-------- Dataset entries --------

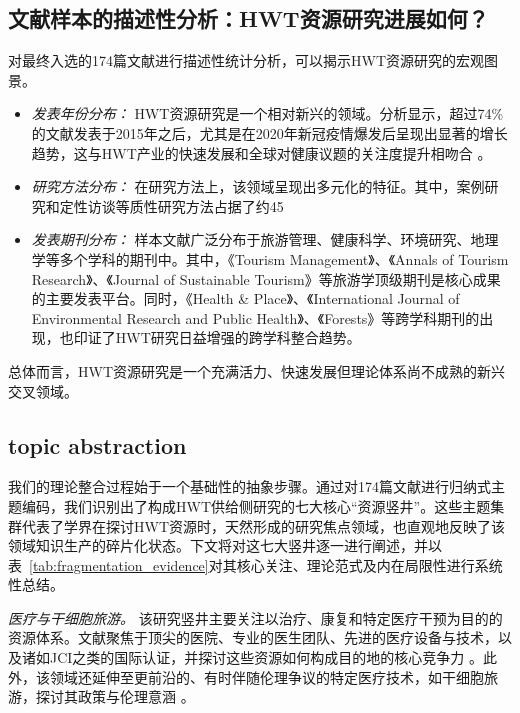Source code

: \documentclass[UTF8, 12pt, a4paper, twoside]{ctexart}
\begin{document}
\subsection{文献样本的描述性分析：HWT资源研究进展如何？}
对最终入选的174篇文献进行描述性统计分析，可以揭示HWT资源研究的宏观图景。
\begin{itemize}[leftmargin=*, nosep]
    \item \textit{发表年份分布：} HWT资源研究是一个相对新兴的领域。分析显示，超过74\%的文献发表于2015年之后，尤其是在2020年新冠疫情爆发后呈现出显著的增长趋势，这与HWT产业的快速发展和全球对健康议题的关注度提升相吻合 \parencite{aluculeseiFutureTrendsMedical2021, figueiredoMappingSustainableDevelopment2024}。
    \item \textit{研究方法分布：} 在研究方法上，该领域呈现出多元化的特征。其中，案例研究和定性访谈等质性研究方法占据了约45%
    \item \textit{发表期刊分布：} 样本文献广泛分布于旅游管理、健康科学、环境研究、地理学等多个学科的期刊中。其中，《Tourism Management》、《Annals of Tourism Research》、《Journal of Sustainable Tourism》等旅游学顶级期刊是核心成果的主要发表平台。同时，《Health \& Place》、《International Journal of Environmental Research and Public Health》、《Forests》等跨学科期刊的出现，也印证了HWT研究日益增强的跨学科整合趋势。
\end{itemize}
总体而言，HWT资源研究是一个充满活力、快速发展但理论体系尚不成熟的新兴交叉领域。


\subsection{topic abstraction}

我们的理论整合过程始于一个基础性的抽象步骤。通过对174篇文献进行归纳式主题编码，我们识别出了构成HWT供给侧研究的七大核心“资源竖井”。这些主题集群代表了学界在探讨HWT资源时，天然形成的研究焦点领域，也直观地反映了该领域知识生产的碎片化状态。下文将对这七大竖井逐一进行阐述，并以表~\ref{tab:fragmentation_evidence}对其核心关注、理论范式及内在局限性进行系统性总结。

\textit{医疗与干细胞旅游。} 该研究竖井主要关注以治疗、康复和特定医疗干预为目的的资源体系。文献聚焦于顶尖的医院、专业的医生团队、先进的医疗设备与技术，以及诸如JCI之类的国际认证，并探讨这些资源如何构成目的地的核心竞争力 \parencite{connell2006medical, ganguli2017qualitative, ayuningtyasStrategicRoleInformation2020}。此外，该领域还延伸至更前沿的、有时伴随伦理争议的特定医疗技术，如干细胞旅游，探讨其政策与伦理意涵 \parencite{einsiedelSTEMCELLTOURISM2012}。
\end{document}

--------

- [Description of the task] The records above should be returned exactly, with only their pictures held back.

- [Written answer]
Source code

: \documentclass[UTF8, 12pt, a4paper, twoside]{ctexart}
\begin{document}
\subsection{文献样本的描述性分析：HWT资源研究进展如何？}
对最终入选的174篇文献进行描述性统计分析，可以揭示HWT资源研究的宏观图景。
\begin{itemize}[leftmargin=*, nosep]
    \item \textit{发表年份分布：} HWT资源研究是一个相对新兴的领域。分析显示，超过74\%的文献发表于2015年之后，尤其是在2020年新冠疫情爆发后呈现出显著的增长趋势，这与HWT产业的快速发展和全球对健康议题的关注度提升相吻合 \parencite{aluculeseiFutureTrendsMedical2021, figueiredoMappingSustainableDevelopment2024}。
    \item \textit{研究方法分布：} 在研究方法上，该领域呈现出多元化的特征。其中，案例研究和定性访谈等质性研究方法占据了约45%
    \item \textit{发表期刊分布：} 样本文献广泛分布于旅游管理、健康科学、环境研究、地理学等多个学科的期刊中。其中，《Tourism Management》、《Annals of Tourism Research》、《Journal of Sustainable Tourism》等旅游学顶级期刊是核心成果的主要发表平台。同时，《Health \& Place》、《International Journal of Environmental Research and Public Health》、《Forests》等跨学科期刊的出现，也印证了HWT研究日益增强的跨学科整合趋势。
\end{itemize}
总体而言，HWT资源研究是一个充满活力、快速发展但理论体系尚不成熟的新兴交叉领域。


\subsection{topic abstraction}

我们的理论整合过程始于一个基础性的抽象步骤。通过对174篇文献进行归纳式主题编码，我们识别出了构成HWT供给侧研究的七大核心“资源竖井”。这些主题集群代表了学界在探讨HWT资源时，天然形成的研究焦点领域，也直观地反映了该领域知识生产的碎片化状态。下文将对这七大竖井逐一进行阐述，并以表~\ref{tab:fragmentation_evidence}对其核心关注、理论范式及内在局限性进行系统性总结。

\textit{医疗与干细胞旅游。} 该研究竖井主要关注以治疗、康复和特定医疗干预为目的的资源体系。文献聚焦于顶尖的医院、专业的医生团队、先进的医疗设备与技术，以及诸如JCI之类的国际认证，并探讨这些资源如何构成目的地的核心竞争力 \parencite{connell2006medical, ganguli2017qualitative, ayuningtyasStrategicRoleInformation2020}。此外，该领域还延伸至更前沿的、有时伴随伦理争议的特定医疗技术，如干细胞旅游，探讨其政策与伦理意涵 \parencite{einsiedelSTEMCELLTOURISM2012}。
\end{document}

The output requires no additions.